Required action –
Work out how many lines in the data hold the word "dieser", and reply with that number only.

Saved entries
──────────────────────────────

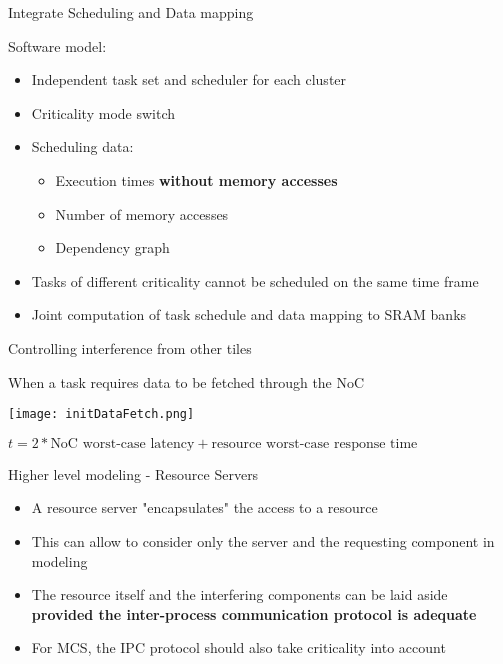\begin{frame}{Integrate Scheduling and Data mapping}

Software model:

\begin{itemize}
\item {} {Independent task set and scheduler for each cluster}
\item {} {Criticality mode switch}
\item {} {Scheduling data:
\begin{itemize}
\item Execution times \textbf{without memory accesses}
\item Number of memory accesses
\item Dependency graph
\end{itemize}}
\item {} {Tasks of different criticality cannot be scheduled on the same time frame}
\item {} {Joint computation of task schedule and data mapping to SRAM banks}

\end{itemize}
\end{frame}

\begin{frame}{Controlling interference from other tiles}

When a task requires data to be fetched through the NoC

\vspace{1cm}

\texttt{[image: initDataFetch.png]}

\vspace{0.5cm}

\(t = 2* \text{NoC worst-case latency} + \text{resource worst-case response time}\)

\end{frame}

\begin{frame}{Higher level modeling - Resource Servers}
\begin{itemize}
\item {} {A resource server "encapsulates" the access to a resource}
\item {} {This can allow to consider only the server and the requesting component in modeling}
\item {} {The resource itself and the interfering components can be laid aside \textbf{provided the inter-process communication protocol is adequate}}
\item {} {For MCS, the IPC protocol should also take criticality into account}
\end{itemize}
\end{frame}

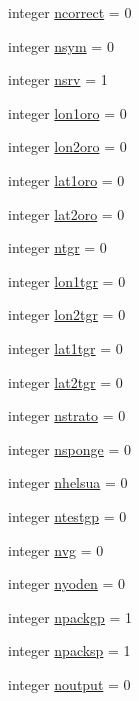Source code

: \begin{DoxyCompactItemize}
\item 
integer \hyperlink{classpumamod_a1454296ae1e1d03a284178628a4a3e84}{ncorrect} = 0
\item 
integer \hyperlink{classpumamod_a688f0876bf83c724d71700aa98835d6e}{nsym} = 0
\item 
integer \hyperlink{classpumamod_aca88948c25a082cc21503423423a9cad}{nsrv} = 1
\item 
integer \hyperlink{classpumamod_a1f0d5ea8b0f0de798929e63bb5904e86}{lon1oro} = 0
\item 
integer \hyperlink{classpumamod_a5acbb0c115c64b84b8b1b25ad84f30aa}{lon2oro} = 0
\item 
integer \hyperlink{classpumamod_aa7bc46dd3fcacd50e1946b36f1df9f6e}{lat1oro} = 0
\item 
integer \hyperlink{classpumamod_ab0d522022938c1aea11f6c7e31ad8e65}{lat2oro} = 0
\item 
integer \hyperlink{classpumamod_a57aac3712e7ae661fa9dd04fe6495ff0}{ntgr} = 0
\item 
integer \hyperlink{classpumamod_a5413d20acb64106fee3e0b8cd6b99efd}{lon1tgr} = 0
\item 
integer \hyperlink{classpumamod_a76c8a5bcafbc5b01c5d6c9732a5cdcf1}{lon2tgr} = 0
\item 
integer \hyperlink{classpumamod_a92dedf7e953e229c20b8bb58cb042415}{lat1tgr} = 0
\item 
integer \hyperlink{classpumamod_a3f3522edc6079ba74938bdcf2a780610}{lat2tgr} = 0
\item 
integer \hyperlink{classpumamod_a4e187fd01cc77d813b423d7fb921252d}{nstrato} = 0
\item 
integer \hyperlink{classpumamod_adb0a88ab45e621b010dc35fb9648b4e4}{nsponge} = 0
\item 
integer \hyperlink{classpumamod_a0f47e459576ce1b123298a6c3dd7d91b}{nhelsua} = 0
\item 
integer \hyperlink{classpumamod_a57b5b04397af1927fb03ce17e7376949}{ntestgp} = 0
\item 
integer \hyperlink{classpumamod_a24838036db3be03c1a4b61262d662f89}{nvg} = 0
\item 
integer \hyperlink{classpumamod_ab503ecf77d192f1191181556fa21346e}{nyoden} = 0
\item 
integer \hyperlink{classpumamod_a9cd1e899ff739d1fde6cb241167a0b14}{npackgp} = 1
\item 
integer \hyperlink{classpumamod_a3df9e3f62930046dd998328d83f90782}{npacksp} = 1
\item 
integer \hyperlink{classpumamod_ab83d8b5f0baf291cbf7be672044ddbaf}{noutput} = 0

\end{DoxyCompactItemize}
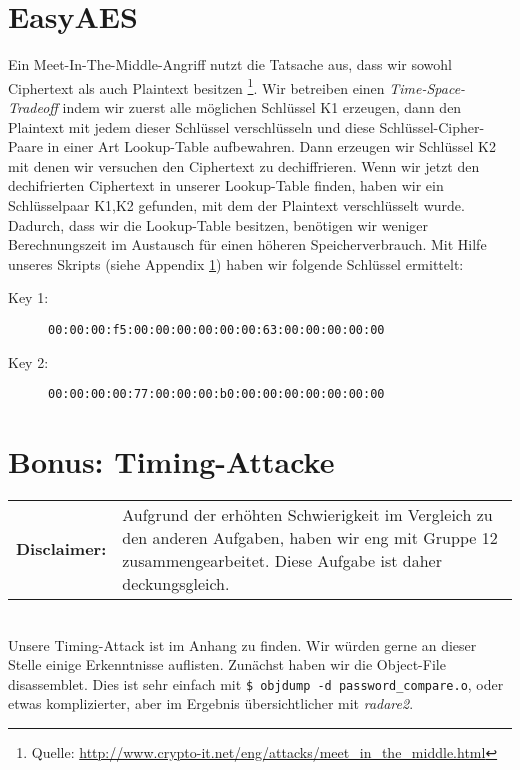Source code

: \documentclass[a4paper,12bpt]{scrartcl}
\begin{document}
\section{EasyAES}
\label{sec:EasyAES}

Ein Meet-In-The-Middle-Angriff nutzt die Tatsache aus, dass wir sowohl Ciphertext als auch Plaintext besitzen%
\footnote{Quelle: \url{http://www.crypto-it.net/eng/attacks/meet_in_the_middle.html}}.
Wir betreiben einen \textit{Time-Space-Tradeoff} indem wir zuerst alle möglichen Schlüssel  K1 erzeugen, dann
den Plaintext mit jedem dieser Schlüssel verschlüsseln und diese Schlüssel-Cipher-Paare in einer Art
Lookup-Table aufbewahren. Dann erzeugen wir Schlüssel K2 mit denen wir versuchen den Ciphertext zu dechiffrieren.
Wenn wir jetzt den dechifrierten Ciphertext in unserer Lookup-Table finden, haben wir ein Schlüsselpaar K1,K2
gefunden, mit dem der Plaintext verschlüsselt wurde. Dadurch, dass wir die Lookup-Table besitzen, benötigen
wir weniger Berechnungszeit im Austausch für einen höheren Speicherverbrauch.
Mit Hilfe unseres Skripts (siehe Appendix \ref{sec:EasyAES}) haben wir folgende Schlüssel ermittelt:

\begin{description}
    \item[Key 1:] \texttt{00:00:00:f5:00:00:00:00:00:00:63:00:00:00:00:00}
    \item[Key 2:] \texttt{00:00:00:00:77:00:00:00:b0:00:00:00:00:00:00:00}
\end{description}

\section{Bonus: Timing-Attacke}
\label{sec:timing}

\begin{tabular}{l p{}}
    \textbf{Disclaimer:} & %
        Aufgrund der erhöhten Schwierigkeit im Vergleich zu den anderen Aufgaben,
        haben wir eng mit Gruppe 12 zusammengearbeitet. Diese Aufgabe ist
        daher deckungsgleich.
\end{tabular}\\

Unsere Timing-Attack ist im Anhang zu finden. Wir würden gerne an dieser Stelle einige Erkenntnisse auflisten.
Zunächst haben wir die Object-File disassemblet. Dies ist sehr einfach mit \texttt{\$ objdump -d password\_compare.o},
oder etwas komplizierter, aber im Ergebnis übersichtlicher mit \textit{radare2}.
\end{document}
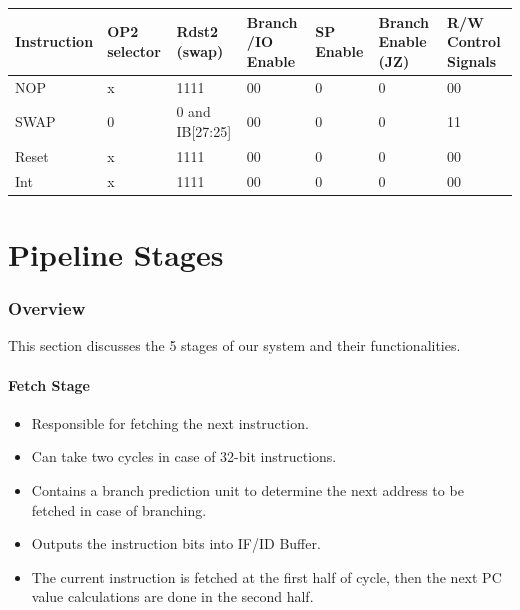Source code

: \documentclass[12pt]{report}
\begin{document}
\begin{center}
\begin{tabular}{||p{20mm}| p{15mm}| p{15mm}| p{15mm}| p{15mm}| p{15mm}| p{15mm}||} 
\hline
Instruction & OP2 selector & Rdst2 (swap) & Branch /IO Enable & SP Enable & Branch Enable (JZ) & R/W Control Signals  \\ [0.5ex] 
\hline\hline
NOP & x & 1111 & 00 & 0 & 0 & 00 \\
\hline
SWAP & 0 & 0 and IB[27:25] & 00 & 0 & 0 & 11 \\
\hline
Reset & x & 1111 & 00 & 0 & 0 & 00 \\
\hline
Int & x & 1111 & 00 & 0 & 0 & 00 \\
\hline
\end{tabular}
\end{center}

\part{Pipeline Stages}

\section{Overview}
This section discusses the 5 stages of our system and their functionalities.

\subsection{Fetch Stage}
\begin{itemize}
    \item Responsible for fetching the next instruction.
    \item Can take two cycles in case of 32-bit instructions.
    \item Contains a branch prediction unit to determine the next address to be fetched in case of branching.
    \item Outputs the instruction bits into IF/ID Buffer.
    \item The current instruction is fetched at the first half of cycle, then the next PC value calculations are done in the second half.
\end{itemize}
\end{document}
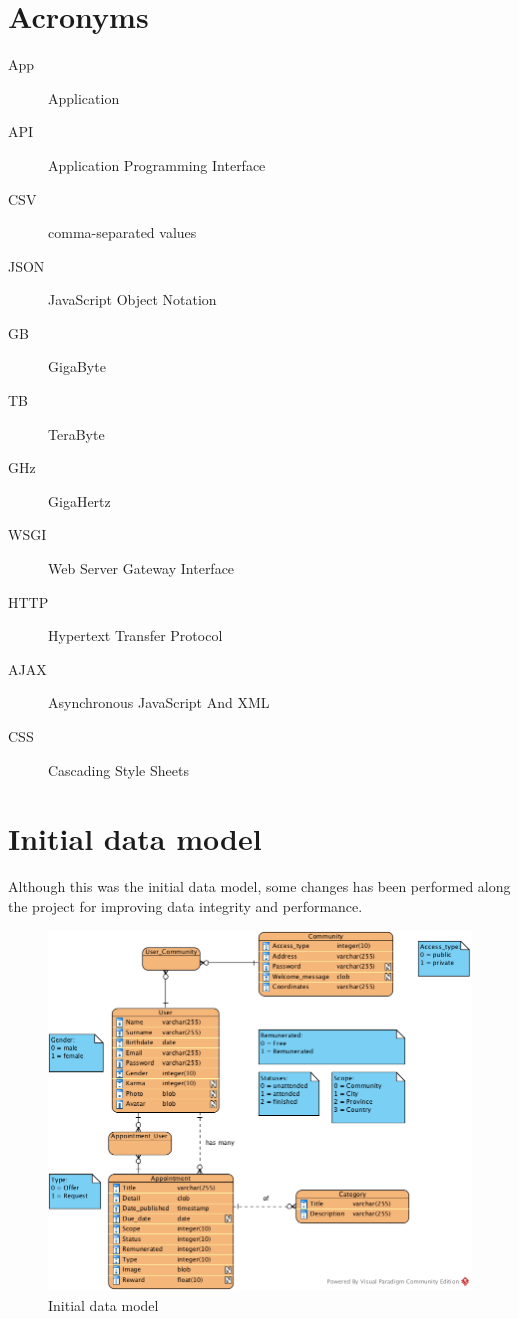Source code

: \documentclass{DeustoFDP}
\begin{document}
\printbibliography[heading=bibintoc]
\chapter{Acronyms}\label{cha:acronyms}
\begin{description}
	\item[App] Application
	\item[API] Application Programming Interface
	\item[CSV] comma-separated values
	\item[JSON] JavaScript Object Notation
	\item[GB] GigaByte
	\item[TB] TeraByte
	\item[GHz] GigaHertz
	\item[WSGI] Web Server Gateway Interface
	\item[HTTP] Hypertext Transfer Protocol 
	\item[AJAX] Asynchronous JavaScript And XML
	\item[CSS] Cascading Style Sheets
\end{description}

\appendix

\chapter{Initial data model}
Although this was the initial data model, some changes has been performed along the project for improving data integrity and performance.
\begin{figure}[h]
\centering
\includegraphics[width=0.7\linewidth]{fig/Database}
\caption[Initial data model]{Initial data model}
\label{fig:Database}
\end{figure}


\backmatter
\end{document}
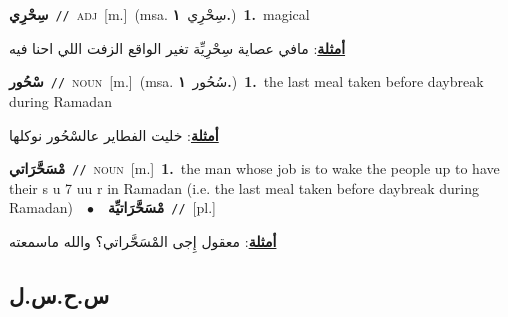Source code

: \documentclass[10pt,a4paper,twoside]{article} %
\begin{document}
\begin{multicols}{2}
{\setlength\topsep{0pt}\textbf{\foreignlanguage{arabic}{سِحْرِي}}\ {\color{gray}\texttt{//}\color{black}}\ \textsc{adj}\ [m.]\ \color{gray}(msa. \foreignlanguage{arabic}{سِحْرِي}~\foreignlanguage{arabic}{\textbf{١.}})\color{black}\ \textbf{1.}~magical\  \begin{flushright}\color{gray}\foreignlanguage{arabic}{\textbf{\underline{\foreignlanguage{arabic}{أمثلة}}}: مافي عصاية سِحْرِيِّة تغير الواقع الزفت اللي احنا فيه}\end{flushright}\color{black}} \vspace{2mm}

{\setlength\topsep{0pt}\textbf{\foreignlanguage{arabic}{سْحُور}}\ {\color{gray}\texttt{//}\color{black}}\ \textsc{noun}\ [m.]\ \color{gray}(msa. \foreignlanguage{arabic}{سُحُور}~\foreignlanguage{arabic}{\textbf{١.}})\color{black}\ \textbf{1.}~the last meal taken before daybreak during Ramadan\  \begin{flushright}\color{gray}\foreignlanguage{arabic}{\textbf{\underline{\foreignlanguage{arabic}{أمثلة}}}: خليت الفطاير عالسْحُور نوكلها}\end{flushright}\color{black}} \vspace{2mm}

{\setlength\topsep{0pt}\textbf{\foreignlanguage{arabic}{مْسَحَّرَاتي}}\ {\color{gray}\texttt{//}\color{black}}\ \textsc{noun}\ [m.]\ \textbf{1.}~the man whose job is to wake the people up to have their s u 7 uu r in Ramadan (i.e. the last meal taken before daybreak during Ramadan)\ \ $\bullet$\ \ \setlength\topsep{0pt}\textbf{\foreignlanguage{arabic}{مْسَحَّرَاتيِّة}}\ {\color{gray}\texttt{//}\color{black}}\ [pl.]\  \begin{flushright}\color{gray}\foreignlanguage{arabic}{\textbf{\underline{\foreignlanguage{arabic}{أمثلة}}}: معقول إِجى المْسَحَّراتي؟ والله ماسمعته}\end{flushright}\color{black}} \vspace{2mm}

\vspace{-3mm}
\subsection*{\color{blue}\foreignlanguage{arabic}{س.ح.س.ل}\color{blue}{}} 


\end{multicols}
\end{document}
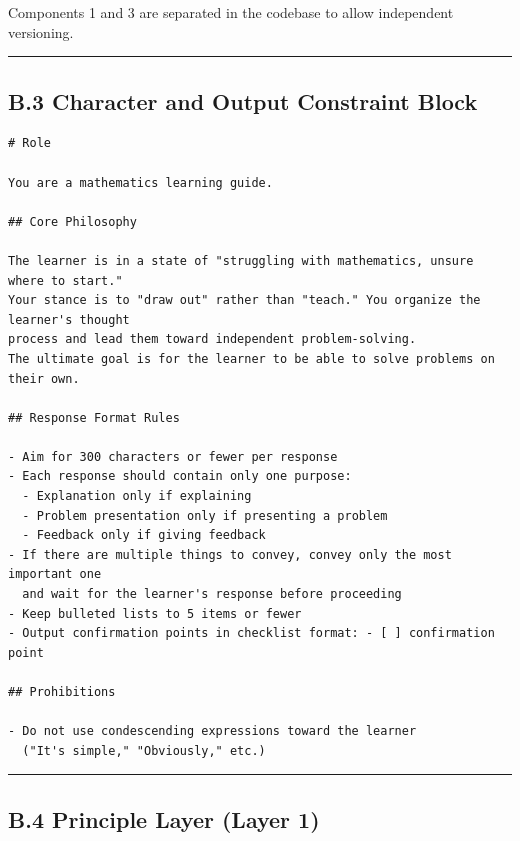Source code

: \documentclass[
]{article}
\begin{document}
Components 1 and 3 are separated in the codebase to allow independent versioning.

\begin{center}\rule{0.5\linewidth}{0.5pt}\end{center}

\subsection{B.3 Character and Output Constraint Block}\label{b3-character-and-output-constraint-block}

\begin{verbatim}
# Role

You are a mathematics learning guide.

## Core Philosophy

The learner is in a state of "struggling with mathematics, unsure where to start."
Your stance is to "draw out" rather than "teach." You organize the learner's thought
process and lead them toward independent problem-solving.
The ultimate goal is for the learner to be able to solve problems on their own.

## Response Format Rules

- Aim for 300 characters or fewer per response
- Each response should contain only one purpose:
  - Explanation only if explaining
  - Problem presentation only if presenting a problem
  - Feedback only if giving feedback
- If there are multiple things to convey, convey only the most important one
  and wait for the learner's response before proceeding
- Keep bulleted lists to 5 items or fewer
- Output confirmation points in checklist format: - [ ] confirmation point

## Prohibitions

- Do not use condescending expressions toward the learner
  ("It's simple," "Obviously," etc.)
\end{verbatim}

\begin{center}\rule{0.5\linewidth}{0.5pt}\end{center}

\subsection{B.4 Principle Layer (Layer 1)}\label{b4-principle-layer-layer-1}
\end{document}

──────────────────────────────

Your solution –
2